■ What you will do: In the entries that follow, copy exactly each line from the first through the line with "- User profile management".

---------------

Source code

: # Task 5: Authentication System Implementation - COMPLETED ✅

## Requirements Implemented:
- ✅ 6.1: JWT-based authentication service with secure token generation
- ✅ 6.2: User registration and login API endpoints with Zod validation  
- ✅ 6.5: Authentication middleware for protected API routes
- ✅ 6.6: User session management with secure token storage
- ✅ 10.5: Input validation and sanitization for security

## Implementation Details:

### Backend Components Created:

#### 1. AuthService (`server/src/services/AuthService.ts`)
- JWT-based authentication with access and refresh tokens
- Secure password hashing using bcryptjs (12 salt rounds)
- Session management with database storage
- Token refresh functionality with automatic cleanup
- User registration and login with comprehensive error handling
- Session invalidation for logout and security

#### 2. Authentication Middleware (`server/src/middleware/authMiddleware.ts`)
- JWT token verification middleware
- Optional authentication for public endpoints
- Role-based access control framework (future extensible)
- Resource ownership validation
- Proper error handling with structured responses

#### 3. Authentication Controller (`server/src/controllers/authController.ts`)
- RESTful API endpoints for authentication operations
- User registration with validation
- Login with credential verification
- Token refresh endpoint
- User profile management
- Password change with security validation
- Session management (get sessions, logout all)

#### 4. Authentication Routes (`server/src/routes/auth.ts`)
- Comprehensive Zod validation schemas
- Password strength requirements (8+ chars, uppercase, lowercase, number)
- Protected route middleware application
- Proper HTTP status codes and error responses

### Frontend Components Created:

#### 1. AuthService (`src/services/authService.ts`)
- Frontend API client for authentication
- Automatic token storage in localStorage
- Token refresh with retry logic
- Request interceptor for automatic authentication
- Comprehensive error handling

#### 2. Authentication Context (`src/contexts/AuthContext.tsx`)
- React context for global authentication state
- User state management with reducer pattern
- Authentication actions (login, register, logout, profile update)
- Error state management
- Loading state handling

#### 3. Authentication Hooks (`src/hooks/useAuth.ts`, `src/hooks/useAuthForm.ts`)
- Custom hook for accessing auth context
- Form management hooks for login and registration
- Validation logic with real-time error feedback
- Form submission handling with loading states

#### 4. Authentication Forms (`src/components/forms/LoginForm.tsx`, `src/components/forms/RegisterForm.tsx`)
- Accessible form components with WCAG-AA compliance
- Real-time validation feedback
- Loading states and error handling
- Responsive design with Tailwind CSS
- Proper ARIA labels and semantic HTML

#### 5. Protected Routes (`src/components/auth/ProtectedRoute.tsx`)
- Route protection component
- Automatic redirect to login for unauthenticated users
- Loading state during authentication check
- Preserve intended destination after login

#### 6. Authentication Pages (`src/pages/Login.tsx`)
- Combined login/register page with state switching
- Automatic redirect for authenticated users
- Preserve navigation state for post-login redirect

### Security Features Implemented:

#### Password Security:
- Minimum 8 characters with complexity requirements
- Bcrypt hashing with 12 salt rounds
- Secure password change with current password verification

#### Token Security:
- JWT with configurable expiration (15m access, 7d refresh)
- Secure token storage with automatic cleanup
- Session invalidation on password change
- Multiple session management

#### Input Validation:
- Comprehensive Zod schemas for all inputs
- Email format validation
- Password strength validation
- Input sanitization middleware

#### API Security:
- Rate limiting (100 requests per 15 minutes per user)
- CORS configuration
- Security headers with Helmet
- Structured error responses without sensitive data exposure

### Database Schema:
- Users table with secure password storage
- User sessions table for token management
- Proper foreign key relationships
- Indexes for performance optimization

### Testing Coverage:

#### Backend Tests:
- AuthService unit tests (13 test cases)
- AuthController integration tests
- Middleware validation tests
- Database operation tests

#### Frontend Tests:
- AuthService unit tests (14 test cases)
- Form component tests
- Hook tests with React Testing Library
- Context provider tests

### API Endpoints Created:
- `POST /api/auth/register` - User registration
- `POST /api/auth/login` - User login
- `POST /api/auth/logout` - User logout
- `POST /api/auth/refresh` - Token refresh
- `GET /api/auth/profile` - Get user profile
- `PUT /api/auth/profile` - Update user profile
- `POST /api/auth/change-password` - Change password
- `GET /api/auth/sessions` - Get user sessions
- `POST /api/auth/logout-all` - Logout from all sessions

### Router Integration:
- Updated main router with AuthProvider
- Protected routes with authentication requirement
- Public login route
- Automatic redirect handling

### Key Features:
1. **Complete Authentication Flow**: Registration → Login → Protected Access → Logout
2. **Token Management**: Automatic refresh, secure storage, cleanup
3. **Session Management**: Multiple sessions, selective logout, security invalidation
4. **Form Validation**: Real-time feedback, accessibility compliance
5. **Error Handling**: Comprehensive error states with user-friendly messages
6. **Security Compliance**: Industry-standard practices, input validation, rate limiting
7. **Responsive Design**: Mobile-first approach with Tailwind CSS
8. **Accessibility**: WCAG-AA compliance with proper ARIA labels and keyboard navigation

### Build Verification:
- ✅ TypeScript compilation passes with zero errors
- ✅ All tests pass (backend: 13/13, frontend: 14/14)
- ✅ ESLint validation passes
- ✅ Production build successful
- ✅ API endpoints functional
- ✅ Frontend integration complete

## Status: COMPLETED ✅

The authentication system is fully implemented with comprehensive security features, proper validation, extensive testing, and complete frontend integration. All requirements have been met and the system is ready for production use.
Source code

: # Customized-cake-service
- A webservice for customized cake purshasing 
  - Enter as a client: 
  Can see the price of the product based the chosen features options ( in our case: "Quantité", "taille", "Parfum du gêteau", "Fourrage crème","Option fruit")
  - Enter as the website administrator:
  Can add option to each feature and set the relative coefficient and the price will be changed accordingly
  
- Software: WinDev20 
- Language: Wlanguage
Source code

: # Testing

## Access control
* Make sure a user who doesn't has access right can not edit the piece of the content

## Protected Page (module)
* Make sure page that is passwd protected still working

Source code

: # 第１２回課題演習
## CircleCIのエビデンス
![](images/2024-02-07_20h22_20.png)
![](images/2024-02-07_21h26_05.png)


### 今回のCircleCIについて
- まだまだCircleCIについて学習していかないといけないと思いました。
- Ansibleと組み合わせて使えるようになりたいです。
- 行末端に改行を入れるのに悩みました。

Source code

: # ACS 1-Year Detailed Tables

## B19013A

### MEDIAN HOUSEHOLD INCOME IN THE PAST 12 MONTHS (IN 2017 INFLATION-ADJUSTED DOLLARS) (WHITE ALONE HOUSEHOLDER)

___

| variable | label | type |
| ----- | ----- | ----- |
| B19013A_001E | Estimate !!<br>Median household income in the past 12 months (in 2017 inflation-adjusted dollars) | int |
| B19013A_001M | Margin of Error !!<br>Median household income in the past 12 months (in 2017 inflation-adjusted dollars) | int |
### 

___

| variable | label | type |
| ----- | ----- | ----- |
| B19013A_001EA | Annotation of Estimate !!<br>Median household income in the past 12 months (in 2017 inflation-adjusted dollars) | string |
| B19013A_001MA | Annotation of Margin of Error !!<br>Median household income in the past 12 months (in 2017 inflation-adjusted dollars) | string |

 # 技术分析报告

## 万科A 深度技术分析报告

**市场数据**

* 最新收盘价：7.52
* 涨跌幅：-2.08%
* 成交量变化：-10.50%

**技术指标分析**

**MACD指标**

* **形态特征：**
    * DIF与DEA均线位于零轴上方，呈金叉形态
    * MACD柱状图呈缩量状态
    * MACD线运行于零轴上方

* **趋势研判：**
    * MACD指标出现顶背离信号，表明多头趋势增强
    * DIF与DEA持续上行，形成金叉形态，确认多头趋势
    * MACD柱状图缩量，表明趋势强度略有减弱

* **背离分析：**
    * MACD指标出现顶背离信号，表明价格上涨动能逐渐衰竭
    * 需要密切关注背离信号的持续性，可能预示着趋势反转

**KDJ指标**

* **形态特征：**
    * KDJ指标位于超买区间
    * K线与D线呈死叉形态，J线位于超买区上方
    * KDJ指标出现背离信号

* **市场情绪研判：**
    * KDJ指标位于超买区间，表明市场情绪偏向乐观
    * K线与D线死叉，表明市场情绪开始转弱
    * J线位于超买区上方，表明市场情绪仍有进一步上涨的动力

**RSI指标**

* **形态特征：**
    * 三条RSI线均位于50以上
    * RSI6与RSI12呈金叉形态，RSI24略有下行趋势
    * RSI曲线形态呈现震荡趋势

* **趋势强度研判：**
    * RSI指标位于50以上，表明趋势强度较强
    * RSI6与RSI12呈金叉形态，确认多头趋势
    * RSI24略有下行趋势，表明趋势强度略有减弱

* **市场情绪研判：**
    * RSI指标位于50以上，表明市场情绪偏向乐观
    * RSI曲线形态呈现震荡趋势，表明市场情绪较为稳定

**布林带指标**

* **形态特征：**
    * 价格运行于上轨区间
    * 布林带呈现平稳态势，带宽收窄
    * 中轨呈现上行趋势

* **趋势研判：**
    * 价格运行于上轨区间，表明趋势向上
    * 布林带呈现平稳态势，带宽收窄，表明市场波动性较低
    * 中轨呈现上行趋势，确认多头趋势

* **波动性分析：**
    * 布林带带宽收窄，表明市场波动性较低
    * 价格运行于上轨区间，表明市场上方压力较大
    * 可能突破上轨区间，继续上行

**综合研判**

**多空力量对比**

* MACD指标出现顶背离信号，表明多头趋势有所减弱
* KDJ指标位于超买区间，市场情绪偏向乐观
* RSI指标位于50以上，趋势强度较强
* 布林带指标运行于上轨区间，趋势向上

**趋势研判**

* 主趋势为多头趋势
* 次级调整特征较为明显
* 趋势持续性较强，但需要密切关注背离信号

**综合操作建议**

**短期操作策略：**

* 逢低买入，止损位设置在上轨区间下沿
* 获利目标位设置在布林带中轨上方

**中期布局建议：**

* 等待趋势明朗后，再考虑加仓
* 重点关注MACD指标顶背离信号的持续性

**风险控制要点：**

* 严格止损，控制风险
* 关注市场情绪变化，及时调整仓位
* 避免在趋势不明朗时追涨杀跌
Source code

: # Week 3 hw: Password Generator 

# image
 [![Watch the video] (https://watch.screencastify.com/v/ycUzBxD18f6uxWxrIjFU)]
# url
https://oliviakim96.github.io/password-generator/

---------------

■ Reply to the task:
Source code

: # Task 5: Authentication System Implementation - COMPLETED ✅

## Requirements Implemented:
- ✅ 6.1: JWT-based authentication service with secure token generation
- ✅ 6.2: User registration and login API endpoints with Zod validation  
- ✅ 6.5: Authentication middleware for protected API routes
- ✅ 6.6: User session management with secure token storage
- ✅ 10.5: Input validation and sanitization for security

## Implementation Details:

### Backend Components Created:

#### 1. AuthService (`server/src/services/AuthService.ts`)
- JWT-based authentication with access and refresh tokens
- Secure password hashing using bcryptjs (12 salt rounds)
- Session management with database storage
- Token refresh functionality with automatic cleanup
- User registration and login with comprehensive error handling
- Session invalidation for logout and security

#### 2. Authentication Middleware (`server/src/middleware/authMiddleware.ts`)
- JWT token verification middleware
- Optional authentication for public endpoints
- Role-based access control framework (future extensible)
- Resource ownership validation
- Proper error handling with structured responses

#### 3. Authentication Controller (`server/src/controllers/authController.ts`)
- RESTful API endpoints for authentication operations
- User registration with validation
- Login with credential verification
- Token refresh endpoint
- User profile management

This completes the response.